By MRI, labral tears may be visualized as discrete linear areas of increased signal intensity within the normal signal void of the labrum (Figs. 6-6 and 6-7). These areas show moderate intensity on T1-weighted images and high intensity on T2-weighted images. With recurrent dislocation or subluxation, the labrum can become fragmented or attenuated.

FIGURE 6-6. SLAP lesion and posterior labral tear in a patient with history of posterior instability. A: Coronal oblique T1-weighted fat suppressed MR arthrogram demonstrates increased signal intensity within the BLC extending on the biceps tendon (arrowhead) characteristic of a type IV SLAP lesion. B: Axial T1-weighted MR arthrogram demonstrates increased signal within the posterior labrum (arrowhead ). There is a cyst within the posterior aspect of the spinoglenoid notch with high–signal-intensity contrast extending into the cyst.

FIGURE 6-7. Bankart lesion.
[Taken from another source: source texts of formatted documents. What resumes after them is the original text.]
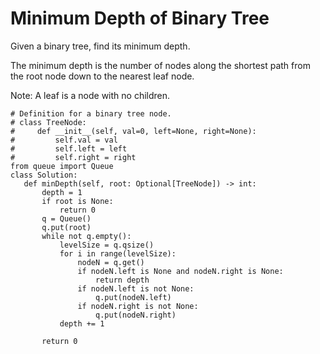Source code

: # Minimum Depth of Binary Tree

Given a binary tree, find its minimum depth.

The minimum depth is the number of nodes along the shortest path from the root node down to the nearest leaf node.

Note: A leaf is a node with no children.

 ```
 # Definition for a binary tree node.
# class TreeNode:
#     def __init__(self, val=0, left=None, right=None):
#         self.val = val
#         self.left = left
#         self.right = right
from queue import Queue
class Solution:
    def minDepth(self, root: Optional[TreeNode]) -> int:
        depth = 1
        if root is None:
            return 0
        q = Queue()
        q.put(root)
        while not q.empty():
            levelSize = q.qsize()
            for i in range(levelSize):
                nodeN = q.get()
                if nodeN.left is None and nodeN.right is None:
                    return depth
                if nodeN.left is not None:
                    q.put(nodeN.left)
                if nodeN.right is not None:
                    q.put(nodeN.right)
            depth += 1
                
        return 0
```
A: Axial T1-weighted images of a left shoulder MR arthrogram demonstrate the fibrocartilaginous Bankart lesion of the anterior glenoid labrum (arrow). B: Coronal T1-weighted fat suppression demonstrates the inferior (short arrow) and the superior (long arrow) extensions of the labral tears.

Capsular detachment from the scapula (i.e., stripping) is visualized by T2-weighted MRI as an area of high–signalintensity fluid dissecting medially from the glenoid rim. With trauma to the subscapularis tendon, there can be medial retraction of the muscle-tendon junction when the tendon is completely ruptured. Chronic atrophy of the subscapularis muscle belly is identified by high–signal-intensity fatty replacement. The glenoid marrow underlying a labral detachment may show pathologically decreased signal intensity even before the plain film radiograph shows an osseous Bankart lesion. MRI and CT can be used to visualize Bankart fractures of the anterior glenoid and the Hill-Sachs compression deformity of the posterolateral humeral head (14,15) and are both useful in the assessment of the extent of a Hill-Sachs defect in patients with engaging lesions. Patients with the rarer posterior instability show similar posterior labral, capsular, and muscular defects.